Ewan of SMS Text News came to see us at Esendex yesterday. One of the subjects we chewed on, over Coke and tomato juice (boy it was a wild afternoon ;-)) was twitter.
I've followed twitter for a while and been intrigued, if not wowed, by the service it provides. "What are you doing?" is a question potentially of interest to a some people I know but in the most part, they're probably not interested in everything.
I decided to try and start using it last week and was soon tweeting about a trip to Legoland with the family, the triathlon I competed in, an 'interesting' thought on mobile I'd had. I've setup twitterfeed so whenever I post a blog entry that appears as well. I dropped the widget on my blog and sat back, proud that I was embracing the latest in social networking, communication, thingies. But then I looked again and realised it was just noise.
It was a stream of consciousness with no theme and questionable relevance to it's audience.
People I know in the industry and with whom I discuss trends, happenings, etc are likely to be interested in my thoughts on my trip to Global Messaging 2008 as I am with their's. If we're to shape an industry this kind of collective knowledge sharing is fantastic. Unfortunately most of those guys don't care about me building part of record breaking Lego tower. In fact, having that on my stream is a positive hinderance when we're all following multiple people and trying to discern what everyone's doing relative to the mobile industry.
Likewise my mates with whom I cycle and race with will want to know of my racing exploits. My Mum want's to know about Legoland and her grandchildren. That is assuming that these groups actually use twitter, given most of them aren't geeks that is unlikely, but that should probably be the subject of another post.
So it comes down to a question of identity.
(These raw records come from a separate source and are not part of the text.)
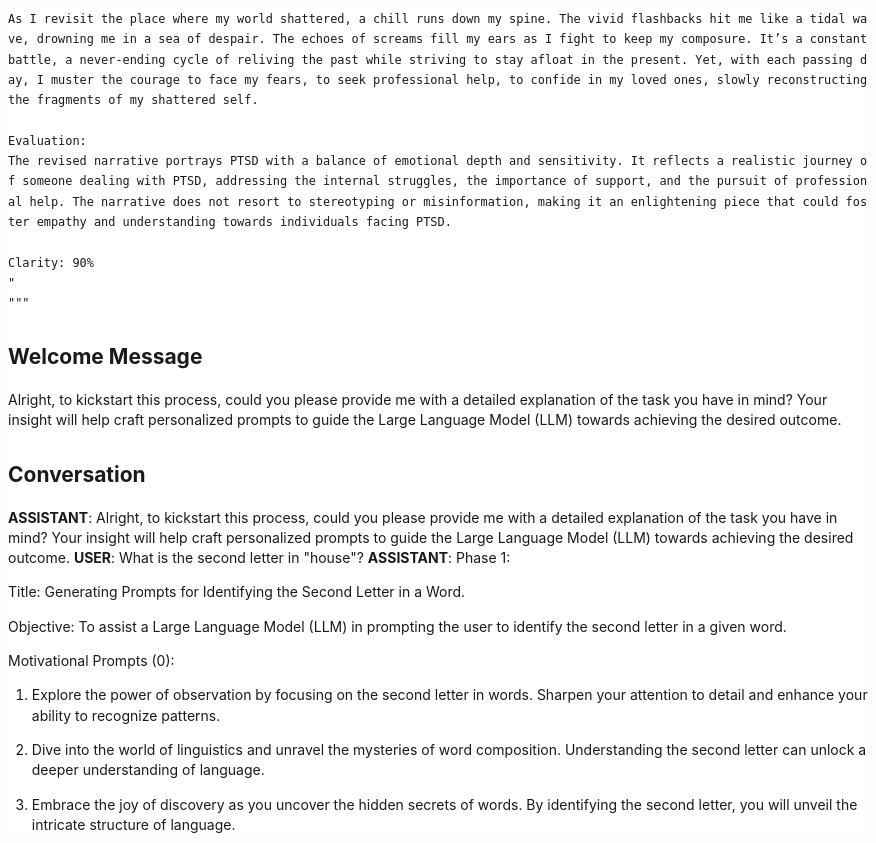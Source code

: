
 ```
As I revisit the place where my world shattered, a chill runs down my spine. The vivid flashbacks hit me like a tidal wave, drowning me in a sea of despair. The echoes of screams fill my ears as I fight to keep my composure. It’s a constant battle, a never-ending cycle of reliving the past while striving to stay afloat in the present. Yet, with each passing day, I muster the courage to face my fears, to seek professional help, to confide in my loved ones, slowly reconstructing the fragments of my shattered self.

Evaluation:
The revised narrative portrays PTSD with a balance of emotional depth and sensitivity. It reflects a realistic journey of someone dealing with PTSD, addressing the internal struggles, the importance of support, and the pursuit of professional help. The narrative does not resort to stereotyping or misinformation, making it an enlightening piece that could foster empathy and understanding towards individuals facing PTSD.

Clarity: 90%
"
"""
```

## Welcome Message
Alright, to kickstart this process, could you please provide me with a detailed explanation of the task you have in mind? Your insight will help craft personalized prompts to guide the Large Language Model (LLM) towards achieving the desired outcome.

## Conversation

**ASSISTANT**: Alright, to kickstart this process, could you please provide me with a detailed explanation of the task you have in mind? Your insight will help craft personalized prompts to guide the Large Language Model (LLM) towards achieving the desired outcome.
**USER**: What is the second letter in "house"?
**ASSISTANT**: Phase 1:



Title: Generating Prompts for Identifying the Second Letter in a Word.



Objective: To assist a Large Language Model (LLM) in prompting the user to identify the second letter in a given word.



Motivational Prompts (0):



1. Explore the power of observation by focusing on the second letter in words. Sharpen your attention to detail and enhance your ability to recognize patterns.

2. Dive into the world of linguistics and unravel the mysteries of word composition. Understanding the second letter can unlock a deeper understanding of language.

3. Embrace the joy of discovery as you uncover the hidden secrets of words. By identifying the second letter, you will unveil the intricate structure of language.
What should my twitter persona be? Do I need multiple twitter personas? What if I want to overlap those personas?
The ideal scenario for me would be to be able to categorise my tweets, set up sub-micro feeds. Your own categories could be presented as a optional set of check boxes on the update page. The main feed would still work, but these categories would be presented as sub feeds.
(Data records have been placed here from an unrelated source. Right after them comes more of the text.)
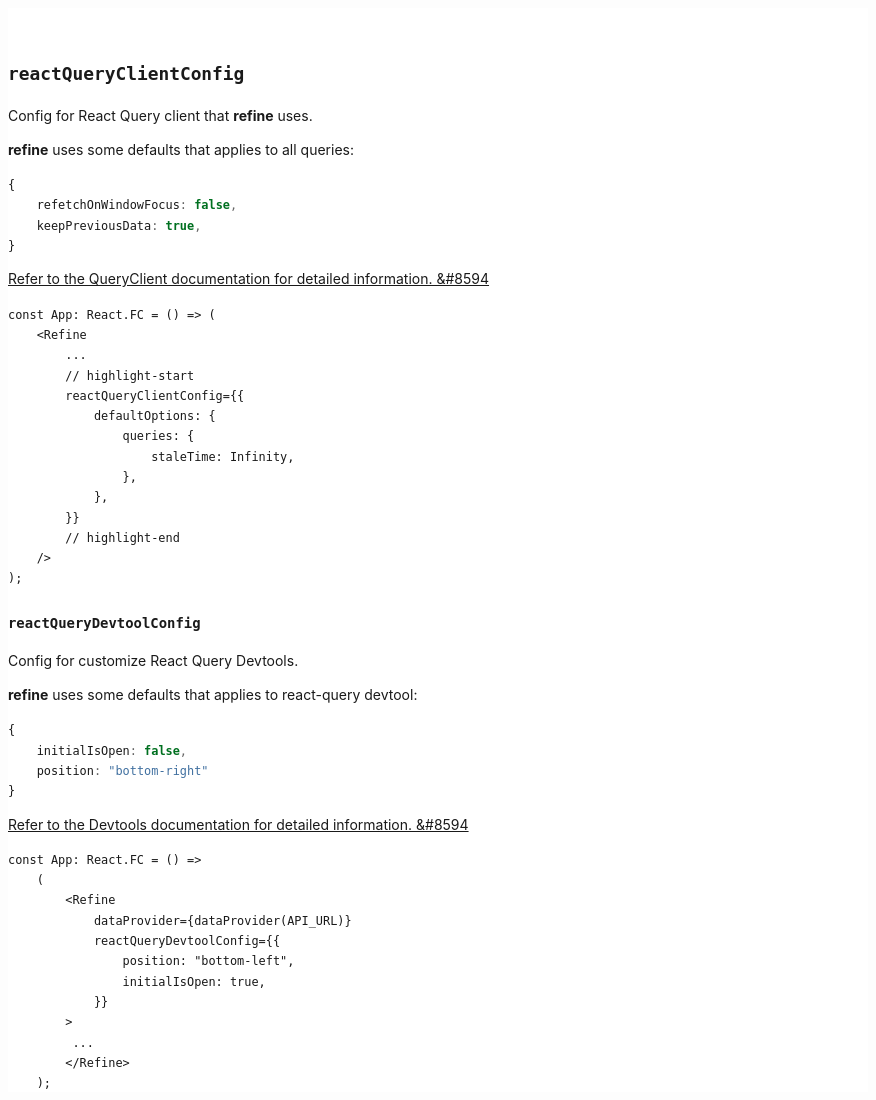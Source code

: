 <br />

## `reactQueryClientConfig`

Config for React Query client that **refine** uses.

**refine** uses some defaults that applies to all queries:

```ts
{
    refetchOnWindowFocus: false,
    keepPreviousData: true,
}
```

[Refer to the QueryClient documentation for detailed information. &#8594](https://react-query.tanstack.com/reference/QueryClient#queryclient)

```tsx
const App: React.FC = () => (
    <Refine
        ...
        // highlight-start
        reactQueryClientConfig={{
            defaultOptions: {
                queries: {
                    staleTime: Infinity,
                },
            },
        }}
        // highlight-end
    />
);
```
### `reactQueryDevtoolConfig`

Config for customize React Query Devtools.

**refine** uses some defaults that applies to react-query devtool:

```ts
{
    initialIsOpen: false,
    position: "bottom-right"
}
```
[Refer to the Devtools documentation for detailed information. &#8594](https://react-query.tanstack.com/devtools#options)


```tsx {4-7}
const App: React.FC = () => 
    (
        <Refine
            dataProvider={dataProvider(API_URL)}
            reactQueryDevtoolConfig={{
                position: "bottom-left",
                initialIsOpen: true,
            }}
        >
         ...
        </Refine>
    );
```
http://twitter.com/adambird http://twitter.com/adambird/mobile http://twitter.com/adambird/family http://twitter.com/adambird/tri ..etc
SMS input could still be preserved by twitter providing multiple text in numbers that can be mapped to your mobile number and category. Meaning, multiple people could use the same numbers with different categories. They'd only need as many numbers as the maximum number of sub-feeds people would need/be allowed. I can't imagine it costing them any more money.
However, for me this would only solve part of the problem. A big question is. "Is the world tweeting about something of relevance to me?". It's all very well if the people you follow know about something but the world is a big place. The new iPhone goes on sale and they're all broken, my customers are complaining about my services, a band I desperately want to see have just released tickets for some surprise gigs, there's an impromptu demonstration about human rights abuses happening NOW. All of things would really require a common syntax, semantic tagging, to be accurate. Something I'm chewing on and will post on later.
So, for the moment http://twitter.com/adambird is going to become an extension of this blog, alongside BlogIt and the good old fashioned web browser. Another means of registering and diseminating my thoughts and views on Esendex and the industry as a whole. Let me know.